## Aim of the exercise
The whole listing, exactly as given: write it out, leaving out each image.
Extracted entries below:
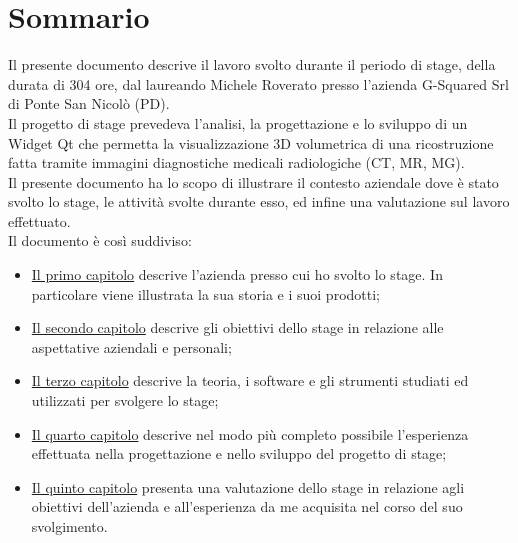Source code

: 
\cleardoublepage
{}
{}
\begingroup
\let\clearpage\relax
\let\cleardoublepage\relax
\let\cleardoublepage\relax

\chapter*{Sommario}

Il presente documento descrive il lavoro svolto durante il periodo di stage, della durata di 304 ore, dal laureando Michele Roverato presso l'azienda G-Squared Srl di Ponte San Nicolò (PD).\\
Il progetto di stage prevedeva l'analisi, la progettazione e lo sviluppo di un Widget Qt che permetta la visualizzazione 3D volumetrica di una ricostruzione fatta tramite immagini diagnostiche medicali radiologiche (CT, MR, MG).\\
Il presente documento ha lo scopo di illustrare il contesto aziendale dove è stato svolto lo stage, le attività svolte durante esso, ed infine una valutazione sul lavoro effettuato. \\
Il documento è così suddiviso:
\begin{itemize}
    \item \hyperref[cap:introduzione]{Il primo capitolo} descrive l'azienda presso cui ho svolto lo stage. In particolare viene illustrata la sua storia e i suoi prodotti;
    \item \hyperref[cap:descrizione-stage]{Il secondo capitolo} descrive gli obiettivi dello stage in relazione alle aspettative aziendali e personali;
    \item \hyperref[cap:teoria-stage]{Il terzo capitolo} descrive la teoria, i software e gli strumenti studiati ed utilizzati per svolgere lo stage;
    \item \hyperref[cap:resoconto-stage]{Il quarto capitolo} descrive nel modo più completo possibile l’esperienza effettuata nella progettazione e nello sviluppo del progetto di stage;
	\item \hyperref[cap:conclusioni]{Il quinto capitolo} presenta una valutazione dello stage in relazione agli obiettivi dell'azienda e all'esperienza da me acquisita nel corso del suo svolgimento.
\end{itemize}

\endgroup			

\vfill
End of Extracted entries.
## Exercise result
Source code

: 
\cleardoublepage
{}
{}
\begingroup
\let\clearpage\relax
\let\cleardoublepage\relax
\let\cleardoublepage\relax

\chapter*{Sommario}

Il presente documento descrive il lavoro svolto durante il periodo di stage, della durata di 304 ore, dal laureando Michele Roverato presso l'azienda G-Squared Srl di Ponte San Nicolò (PD).\\
Il progetto di stage prevedeva l'analisi, la progettazione e lo sviluppo di un Widget Qt che permetta la visualizzazione 3D volumetrica di una ricostruzione fatta tramite immagini diagnostiche medicali radiologiche (CT, MR, MG).\\
Il presente documento ha lo scopo di illustrare il contesto aziendale dove è stato svolto lo stage, le attività svolte durante esso, ed infine una valutazione sul lavoro effettuato. \\
Il documento è così suddiviso:
\begin{itemize}
    \item \hyperref[cap:introduzione]{Il primo capitolo} descrive l'azienda presso cui ho svolto lo stage. In particolare viene illustrata la sua storia e i suoi prodotti;
    \item \hyperref[cap:descrizione-stage]{Il secondo capitolo} descrive gli obiettivi dello stage in relazione alle aspettative aziendali e personali;
    \item \hyperref[cap:teoria-stage]{Il terzo capitolo} descrive la teoria, i software e gli strumenti studiati ed utilizzati per svolgere lo stage;
    \item \hyperref[cap:resoconto-stage]{Il quarto capitolo} descrive nel modo più completo possibile l’esperienza effettuata nella progettazione e nello sviluppo del progetto di stage;
	\item \hyperref[cap:conclusioni]{Il quinto capitolo} presenta una valutazione dello stage in relazione agli obiettivi dell'azienda e all'esperienza da me acquisita nel corso del suo svolgimento.
\end{itemize}

\endgroup			

\vfill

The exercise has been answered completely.